Tetsuya Iijima, Leiter der Technologie für automatisiertes Fahren bei Nissan, argumentiert, dass die KI im Vergleich zu Menschen tatsächlich über ein überlegenes „Verständnis“ der Welt verfügt. Während sich ein menschlicher Fahrer auf ein Leben lang einzigartige Erfahrungen verlässt, basiert das Wissen der KI auf einem riesigen, komprimierten Datensatz sicherer Fahrmanöver.
„Mein einzigartiges Erlebnis ist in meinem Gehirn komprimiert. Selbst wenn ich alt bin, ist das Wissen [der KI] größer, tiefer und konzentriert sich immer auf eine 360°-Fahransicht. Also ja – es ist [ein besserer Fahrer].“ — Tetsuya Iijima
Die Sinnessuite: Wie der Ariya „sieht“
Um die menschliche Wahrnehmung nachzubilden und zu übertreffen, nutzt der Prototyp einen mehrschichtigen Sensoransatz:
- Der Kern (Kameras): Elf Kameras bilden die primären „Augen“ für das Wayve-KI-Gehirn. Diese sind für die Interpretation der 3D-Welt und Straßenstrukturen unerlässlich.
- Die Versicherung (LiDAR): Ein auf dem Dach montierter LiDAR-Sensor fungiert wie ein leistungsstarkes Fernglas und sucht nach Gefahren in einer Entfernung von bis zu 300 Metern. Dies ist von entscheidender Bedeutung für die Sicherheit bei schlechten Lichtverhältnissen, bei denen Kameras Probleme haben könnten.

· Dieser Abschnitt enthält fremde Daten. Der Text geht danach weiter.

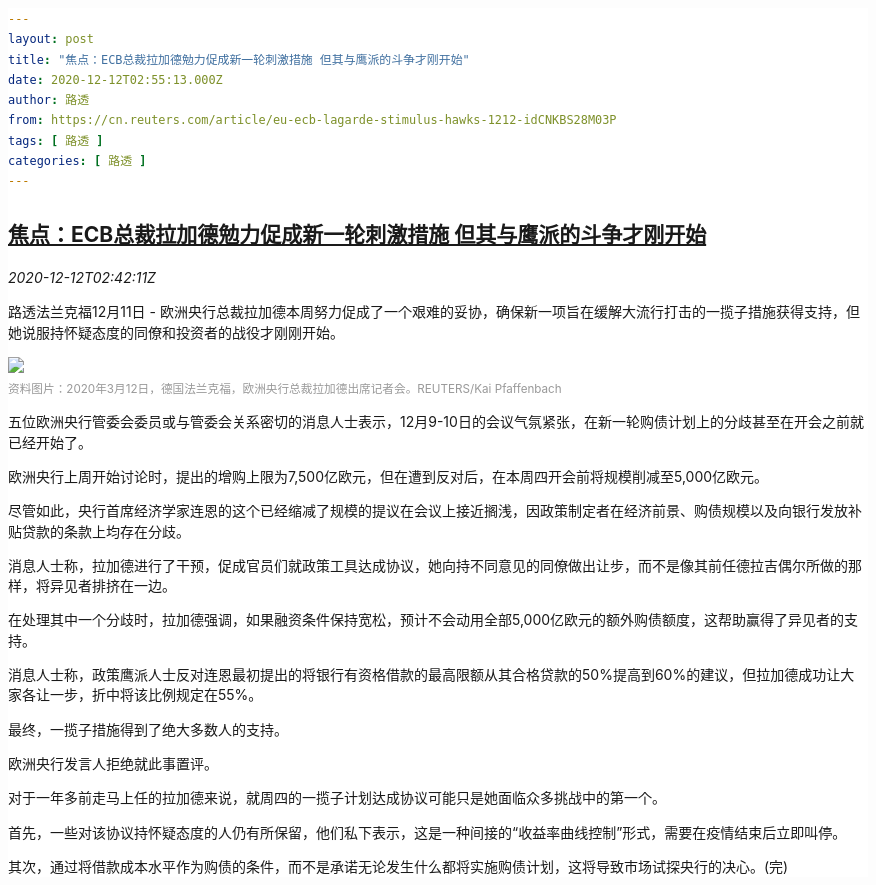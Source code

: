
 ```yaml
---
layout: post
title: "焦点：ECB总裁拉加德勉力促成新一轮刺激措施 但其与鹰派的斗争才刚开始"
date: 2020-12-12T02:55:13.000Z
author: 路透
from: https://cn.reuters.com/article/eu-ecb-lagarde-stimulus-hawks-1212-idCNKBS28M03P
tags: [ 路透 ]
categories: [ 路透 ]
---
```


[焦点：ECB总裁拉加德勉力促成新一轮刺激措施 但其与鹰派的斗争才刚开始](https://cn.reuters.com/article/eu-ecb-lagarde-stimulus-hawks-1212-idCNKBS28M03P)
------

<div>
<div><i>2020-12-12T02:42:11Z</i></div><p>路透法兰克福12月11日 - 欧洲央行总裁拉加德本周努力促成了一个艰难的妥协，确保新一项旨在缓解大流行打击的一揽子措施获得支持，但她说服持怀疑态度的同僚和投资者的战役才刚刚开始。</p><img src="https://static.reuters.com/resources/r/?m=02&d=20201212&t=2&i=1544311981&r=LYNXMPEGBB019" width="100%"><div><small style="color: #999;">资料图片：2020年3月12日，德国法兰克福，欧洲央行总裁拉加德出席记者会。REUTERS/Kai Pfaffenbach</small></div><p>五位欧洲央行管委会委员或与管委会关系密切的消息人士表示，12月9-10日的会议气氛紧张，在新一轮购债计划上的分歧甚至在开会之前就已经开始了。</p><p>欧洲央行上周开始讨论时，提出的增购上限为7,500亿欧元，但在遭到反对后，在本周四开会前将规模削减至5,000亿欧元。</p><p>尽管如此，央行首席经济学家连恩的这个已经缩减了规模的提议在会议上接近搁浅，因政策制定者在经济前景、购债规模以及向银行发放补贴贷款的条款上均存在分歧。</p><p>消息人士称，拉加德进行了干预，促成官员们就政策工具达成协议，她向持不同意见的同僚做出让步，而不是像其前任德拉吉偶尔所做的那样，将异见者排挤在一边。</p><p>在处理其中一个分歧时，拉加德强调，如果融资条件保持宽松，预计不会动用全部5,000亿欧元的额外购债额度，这帮助赢得了异见者的支持。</p><p>消息人士称，政策鹰派人士反对连恩最初提出的将银行有资格借款的最高限额从其合格贷款的50%提高到60%的建议，但拉加德成功让大家各让一步，折中将该比例规定在55%。</p><p>最终，一揽子措施得到了绝大多数人的支持。</p><p>欧洲央行发言人拒绝就此事置评。</p><p>对于一年多前走马上任的拉加德来说，就周四的一揽子计划达成协议可能只是她面临众多挑战中的第一个。</p><p>首先，一些对该协议持怀疑态度的人仍有所保留，他们私下表示，这是一种间接的“收益率曲线控制”形式，需要在疫情结束后立即叫停。</p><p>其次，通过将借款成本水平作为购债的条件，而不是承诺无论发生什么都将实施购债计划，这将导致市场试探央行的决心。(完)</p>
</div>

- Der Perimeter (Radar): Eckradare helfen bei der Näherungserkennung und der Einhaltung gesetzlicher Vorschriften.
- Die Karte (Digital Intelligence): Das System nutzt Mapbox für die Turn-by-Turn-Navigation und Echtzeit-Geschwindigkeitsbegrenzungshinweise, sodass das Auto auch in unbekannten Gebieten navigieren kann.

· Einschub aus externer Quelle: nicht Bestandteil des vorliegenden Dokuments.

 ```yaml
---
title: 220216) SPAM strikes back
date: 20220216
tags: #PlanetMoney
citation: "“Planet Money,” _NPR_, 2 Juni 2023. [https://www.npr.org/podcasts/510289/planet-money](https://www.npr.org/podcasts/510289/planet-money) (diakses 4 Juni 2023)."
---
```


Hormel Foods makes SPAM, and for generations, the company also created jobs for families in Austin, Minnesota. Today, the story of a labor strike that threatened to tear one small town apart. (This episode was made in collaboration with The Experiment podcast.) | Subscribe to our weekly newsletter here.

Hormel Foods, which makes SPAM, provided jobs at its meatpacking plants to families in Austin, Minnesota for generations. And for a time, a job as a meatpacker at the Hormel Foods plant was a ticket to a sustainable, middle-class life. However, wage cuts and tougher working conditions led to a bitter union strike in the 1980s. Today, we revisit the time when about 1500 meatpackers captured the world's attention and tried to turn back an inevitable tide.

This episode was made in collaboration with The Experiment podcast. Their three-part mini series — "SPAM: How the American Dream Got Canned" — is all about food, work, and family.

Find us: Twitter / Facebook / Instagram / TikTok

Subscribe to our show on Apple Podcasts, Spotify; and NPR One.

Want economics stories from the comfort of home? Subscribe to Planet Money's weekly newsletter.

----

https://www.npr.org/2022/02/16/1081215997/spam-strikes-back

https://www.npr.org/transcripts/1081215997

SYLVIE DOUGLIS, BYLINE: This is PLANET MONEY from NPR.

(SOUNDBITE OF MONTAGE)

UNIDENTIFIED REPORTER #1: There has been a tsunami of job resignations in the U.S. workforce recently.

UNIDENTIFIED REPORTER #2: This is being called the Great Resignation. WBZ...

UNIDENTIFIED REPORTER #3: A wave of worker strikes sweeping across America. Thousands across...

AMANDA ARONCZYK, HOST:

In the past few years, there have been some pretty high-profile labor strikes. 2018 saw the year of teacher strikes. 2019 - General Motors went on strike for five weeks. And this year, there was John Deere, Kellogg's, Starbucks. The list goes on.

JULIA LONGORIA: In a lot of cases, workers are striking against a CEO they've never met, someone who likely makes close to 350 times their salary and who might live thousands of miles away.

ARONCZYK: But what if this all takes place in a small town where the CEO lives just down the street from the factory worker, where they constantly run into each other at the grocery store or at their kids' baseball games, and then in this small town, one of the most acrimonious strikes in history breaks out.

Das „Level“-Dilemma: Technologie vs. Regulierung
Während des Tests wurde ein entscheidender Unterschied deutlich: die Kluft zwischen dem, was ein Auto tun kann und dem, was es tun dürfte.
Während der Ariya die Fähigkeit bewies, sich ohne Eingriffe in komplexen städtischen Umgebungen zurechtzufinden – ein Kennzeichen der Autonomie der Stufe 4 (hohe Automatisierung), wird er weiterhin als Stufe 2 (teilweise Automatisierung) eingestuft.

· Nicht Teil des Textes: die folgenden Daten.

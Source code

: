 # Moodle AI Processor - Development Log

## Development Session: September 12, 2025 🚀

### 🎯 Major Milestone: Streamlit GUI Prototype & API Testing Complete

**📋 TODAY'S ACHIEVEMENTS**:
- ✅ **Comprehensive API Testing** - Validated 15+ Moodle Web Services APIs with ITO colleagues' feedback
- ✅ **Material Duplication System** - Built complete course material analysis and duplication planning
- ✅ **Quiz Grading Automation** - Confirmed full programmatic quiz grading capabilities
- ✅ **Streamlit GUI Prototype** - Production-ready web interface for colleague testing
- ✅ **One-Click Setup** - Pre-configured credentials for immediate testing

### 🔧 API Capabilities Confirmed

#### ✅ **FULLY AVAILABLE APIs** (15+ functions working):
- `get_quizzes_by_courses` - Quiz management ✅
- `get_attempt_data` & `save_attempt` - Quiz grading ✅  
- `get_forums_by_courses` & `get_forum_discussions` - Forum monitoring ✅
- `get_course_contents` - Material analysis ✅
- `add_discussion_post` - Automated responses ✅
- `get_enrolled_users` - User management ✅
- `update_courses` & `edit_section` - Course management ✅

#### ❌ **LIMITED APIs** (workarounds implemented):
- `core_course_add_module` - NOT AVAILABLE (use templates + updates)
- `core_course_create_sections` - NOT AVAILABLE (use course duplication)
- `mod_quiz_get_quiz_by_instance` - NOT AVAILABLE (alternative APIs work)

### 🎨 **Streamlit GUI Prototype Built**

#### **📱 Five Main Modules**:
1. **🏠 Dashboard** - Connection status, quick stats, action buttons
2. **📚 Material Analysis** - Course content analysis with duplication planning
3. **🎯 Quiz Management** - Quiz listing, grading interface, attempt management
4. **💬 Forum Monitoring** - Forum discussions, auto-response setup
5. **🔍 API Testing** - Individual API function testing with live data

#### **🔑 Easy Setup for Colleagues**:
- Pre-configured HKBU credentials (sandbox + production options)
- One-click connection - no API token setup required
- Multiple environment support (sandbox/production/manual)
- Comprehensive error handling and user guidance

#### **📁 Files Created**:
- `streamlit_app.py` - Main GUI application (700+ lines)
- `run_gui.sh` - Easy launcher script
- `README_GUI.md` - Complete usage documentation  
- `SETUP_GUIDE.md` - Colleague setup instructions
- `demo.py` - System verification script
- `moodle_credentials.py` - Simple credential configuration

Diese Unterscheidung ist nicht technischer Natur, sondern regulatorischer Natur. Auch wenn die Technik „besser als ein Mensch“ sei, seien Gesellschaft und Gesetzgeber noch nicht bereit, Maschinen die volle Verantwortung zu übertragen. Dies führt zu einem Engpass für die Branche. Wie bei den früheren Versuchen von Audi, auf Autobahnen der Stufe 3 zu fahren, gezeigt wurde, ist die Zulassung der Systeme für den Masseneinsatz selbst dann eine enorme Hürde, wenn ein Hersteller die Haftung übernimmt.
Der Weg in die Zukunft: Herausforderungen für die Massenadoption
Nissan plant, diese Technologie in Kundenfahrzeuge einzuführen, beginnend mit dem japanischen MPV Elgrand im Jahr 2027. Es bleiben jedoch noch einige Hürden, bevor autonomes Fahren zum Standardmerkmal in Ihrer Einfahrt wird:
- Lokalisierung: Während des Tests hatte die KI zunächst Probleme mit der japanischen Verkehrsbeschilderung, da ihr grundlegendes Training größtenteils auf Londoner Straßen basierte.
- Hardware-Verpackung: Ingenieure überlegen immer noch, wie sie diese umfangreichen Sensorpakete (LiDAR, Kameras usw.) in ein schlankes, verbraucherfreundliches Design integrieren können.
- Erschwinglichkeit: Die Kosten für High-End-Sensoren und die zu ihrer Verarbeitung erforderlichen „Software Defined Vehicles“ müssen deutlich gesenkt werden, um den Massenmarkt zu erreichen.
- Haftung: Die rechtlichen Rahmenbedingungen dafür, wer bei einem Unfall verantwortlich ist, sind weiterhin ungeklärt.
Fazit: Nissans Pro Pilot 3.0 beweist, dass KI in komplexen städtischen Umgebungen mit der menschlichen Fahrkompetenz mithalten und diese vielleicht sogar übertreffen kann. Allerdings wird der Übergang von einem High-Tech-Prototypen zur Verbraucherrealität weniger vom „Gehirn“ des Autos abhängen, als vielmehr von der Bereitschaft der Regulierungsbehörden, die Straßenverkehrsregeln neu zu definieren.